Segment Open

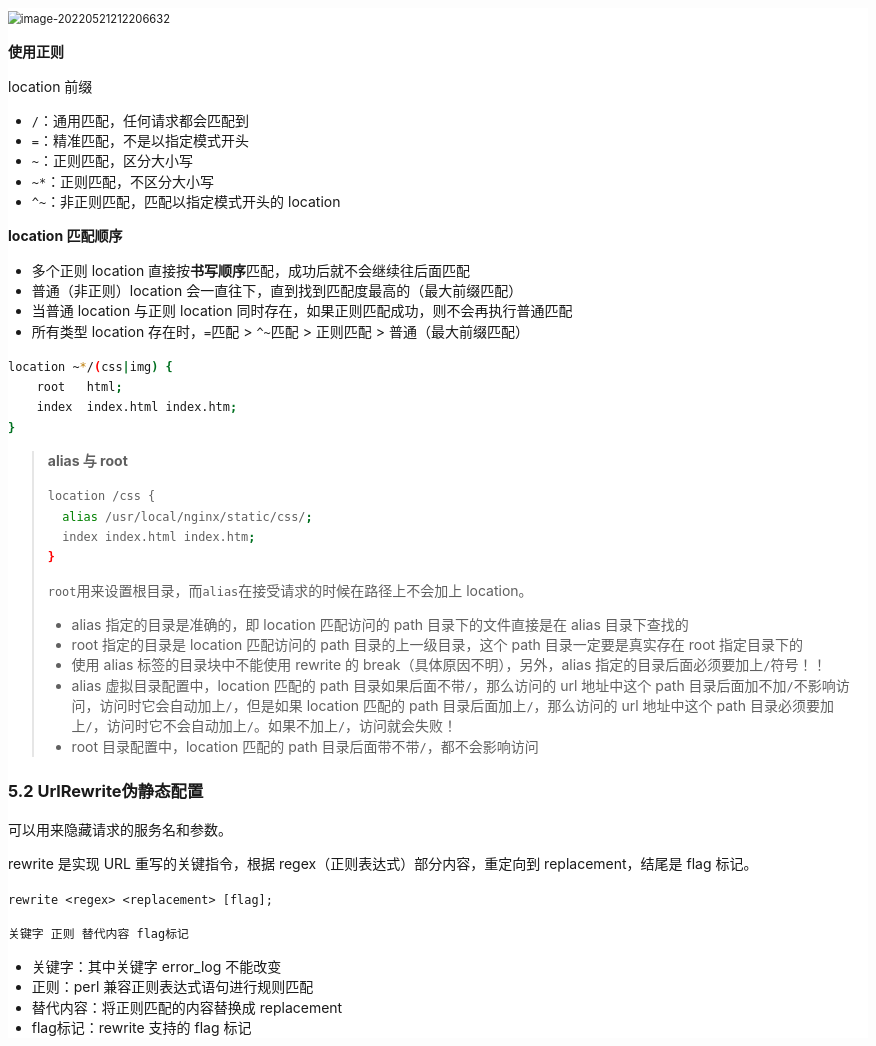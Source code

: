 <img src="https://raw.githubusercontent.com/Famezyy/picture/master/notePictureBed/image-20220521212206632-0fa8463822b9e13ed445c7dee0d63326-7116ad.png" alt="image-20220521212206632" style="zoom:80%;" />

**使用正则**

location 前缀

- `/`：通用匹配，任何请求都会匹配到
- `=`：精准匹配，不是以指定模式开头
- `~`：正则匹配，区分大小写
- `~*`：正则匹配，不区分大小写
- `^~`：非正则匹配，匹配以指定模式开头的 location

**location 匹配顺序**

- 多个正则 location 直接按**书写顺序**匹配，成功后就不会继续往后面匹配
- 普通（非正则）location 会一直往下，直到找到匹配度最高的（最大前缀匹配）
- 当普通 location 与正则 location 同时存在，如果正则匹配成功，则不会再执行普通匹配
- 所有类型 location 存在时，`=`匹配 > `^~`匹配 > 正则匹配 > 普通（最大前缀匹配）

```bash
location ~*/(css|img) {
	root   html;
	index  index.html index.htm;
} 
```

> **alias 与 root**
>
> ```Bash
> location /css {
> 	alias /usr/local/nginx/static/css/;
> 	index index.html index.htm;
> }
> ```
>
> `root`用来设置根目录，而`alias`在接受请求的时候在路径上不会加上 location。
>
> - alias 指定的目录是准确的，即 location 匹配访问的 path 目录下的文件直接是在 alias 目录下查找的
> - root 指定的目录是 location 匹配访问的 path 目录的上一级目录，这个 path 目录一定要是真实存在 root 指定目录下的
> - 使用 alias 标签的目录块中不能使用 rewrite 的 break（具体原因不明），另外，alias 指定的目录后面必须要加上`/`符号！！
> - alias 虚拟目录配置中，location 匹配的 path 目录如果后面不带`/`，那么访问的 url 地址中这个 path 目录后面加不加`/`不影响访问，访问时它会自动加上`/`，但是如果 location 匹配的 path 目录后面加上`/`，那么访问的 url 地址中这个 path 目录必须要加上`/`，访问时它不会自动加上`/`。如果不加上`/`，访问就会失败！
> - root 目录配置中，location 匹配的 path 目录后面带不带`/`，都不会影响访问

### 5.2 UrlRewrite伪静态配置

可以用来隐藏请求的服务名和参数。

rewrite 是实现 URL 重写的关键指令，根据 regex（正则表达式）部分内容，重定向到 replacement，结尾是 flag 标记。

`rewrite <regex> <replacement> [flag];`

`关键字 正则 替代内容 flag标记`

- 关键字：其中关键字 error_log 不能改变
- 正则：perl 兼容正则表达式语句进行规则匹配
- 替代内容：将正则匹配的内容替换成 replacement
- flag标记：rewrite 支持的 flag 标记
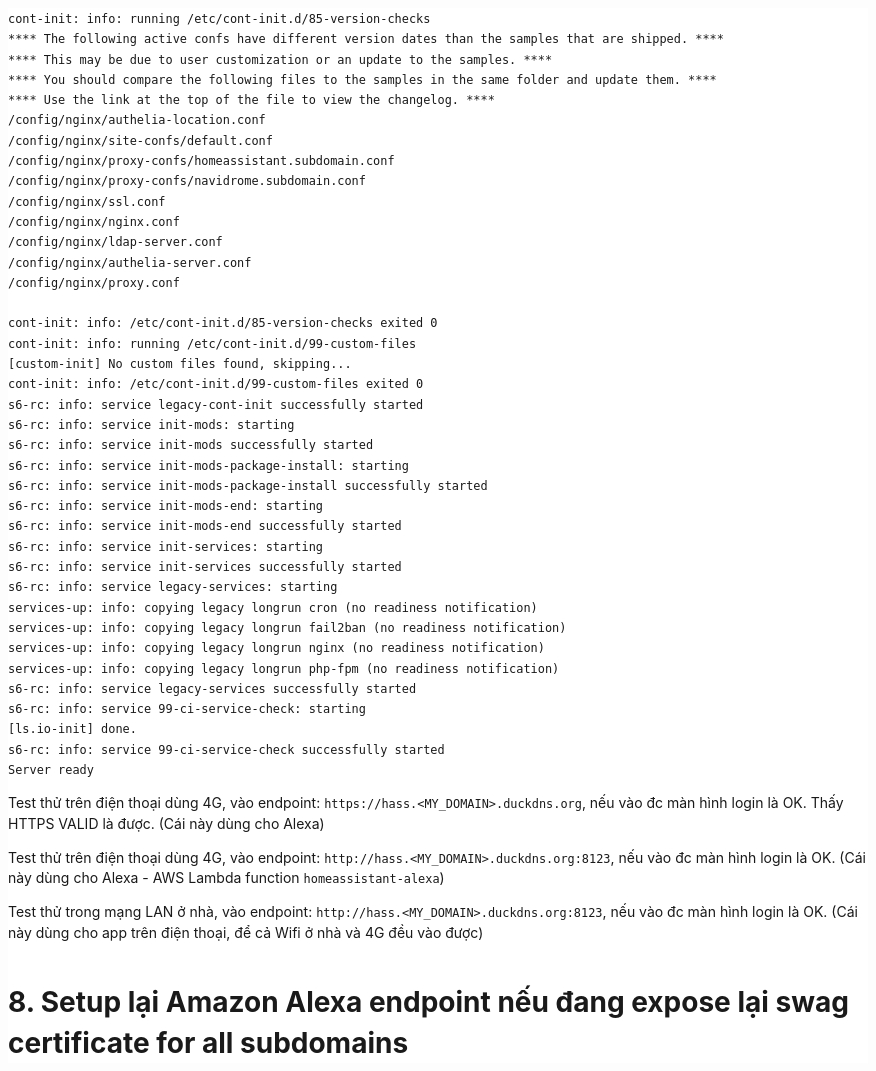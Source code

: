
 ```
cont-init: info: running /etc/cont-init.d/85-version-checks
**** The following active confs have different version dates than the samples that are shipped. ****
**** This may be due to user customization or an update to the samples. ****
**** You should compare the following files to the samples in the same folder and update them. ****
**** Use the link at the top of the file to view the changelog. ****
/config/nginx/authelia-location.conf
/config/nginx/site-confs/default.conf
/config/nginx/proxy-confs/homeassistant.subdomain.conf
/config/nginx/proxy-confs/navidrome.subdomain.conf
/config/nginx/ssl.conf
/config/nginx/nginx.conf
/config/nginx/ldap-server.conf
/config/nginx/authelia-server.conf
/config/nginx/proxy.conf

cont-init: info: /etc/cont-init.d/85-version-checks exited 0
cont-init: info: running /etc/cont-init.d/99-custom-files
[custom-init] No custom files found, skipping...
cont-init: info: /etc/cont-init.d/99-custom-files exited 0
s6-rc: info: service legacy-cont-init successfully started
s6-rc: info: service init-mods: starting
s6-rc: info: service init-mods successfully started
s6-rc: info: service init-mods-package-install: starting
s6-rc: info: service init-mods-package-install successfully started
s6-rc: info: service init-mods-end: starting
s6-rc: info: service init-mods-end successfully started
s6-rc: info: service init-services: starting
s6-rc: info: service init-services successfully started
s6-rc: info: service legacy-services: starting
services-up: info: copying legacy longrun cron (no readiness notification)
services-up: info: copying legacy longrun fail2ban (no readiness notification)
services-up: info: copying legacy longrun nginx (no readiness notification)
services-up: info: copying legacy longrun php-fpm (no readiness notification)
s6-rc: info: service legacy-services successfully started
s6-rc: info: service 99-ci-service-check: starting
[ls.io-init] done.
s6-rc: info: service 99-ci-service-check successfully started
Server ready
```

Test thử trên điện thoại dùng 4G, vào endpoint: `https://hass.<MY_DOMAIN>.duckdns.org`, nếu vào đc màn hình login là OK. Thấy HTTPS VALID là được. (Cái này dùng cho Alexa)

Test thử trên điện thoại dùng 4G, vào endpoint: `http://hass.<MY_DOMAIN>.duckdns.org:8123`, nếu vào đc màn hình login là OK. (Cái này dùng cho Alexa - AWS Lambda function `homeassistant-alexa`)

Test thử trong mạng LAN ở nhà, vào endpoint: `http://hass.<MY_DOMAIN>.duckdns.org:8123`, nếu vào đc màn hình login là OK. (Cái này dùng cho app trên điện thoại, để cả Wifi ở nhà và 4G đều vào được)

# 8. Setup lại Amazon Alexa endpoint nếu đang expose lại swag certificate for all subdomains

Segment Closed

## WHAT THE EXERCISE ASKS
Search the entries above for the string "Test". Copy each line in which it appears.

## RESULT FOR THIS TASK
Test thử trên điện thoại dùng 4G, vào endpoint: `https://hass.<MY_DOMAIN>.duckdns.org`, nếu vào đc màn hình login là OK. Thấy HTTPS VALID là được. (Cái này dùng cho Alexa)
Test thử trên điện thoại dùng 4G, vào endpoint: `http://hass.<MY_DOMAIN>.duckdns.org:8123`, nếu vào đc màn hình login là OK. (Cái này dùng cho Alexa - AWS Lambda function `homeassistant-alexa`)
Test thử trong mạng LAN ở nhà, vào endpoint: `http://hass.<MY_DOMAIN>.duckdns.org:8123`, nếu vào đc màn hình login là OK. (Cái này dùng cho app trên điện thoại, để cả Wifi ở nhà và 4G đều vào được)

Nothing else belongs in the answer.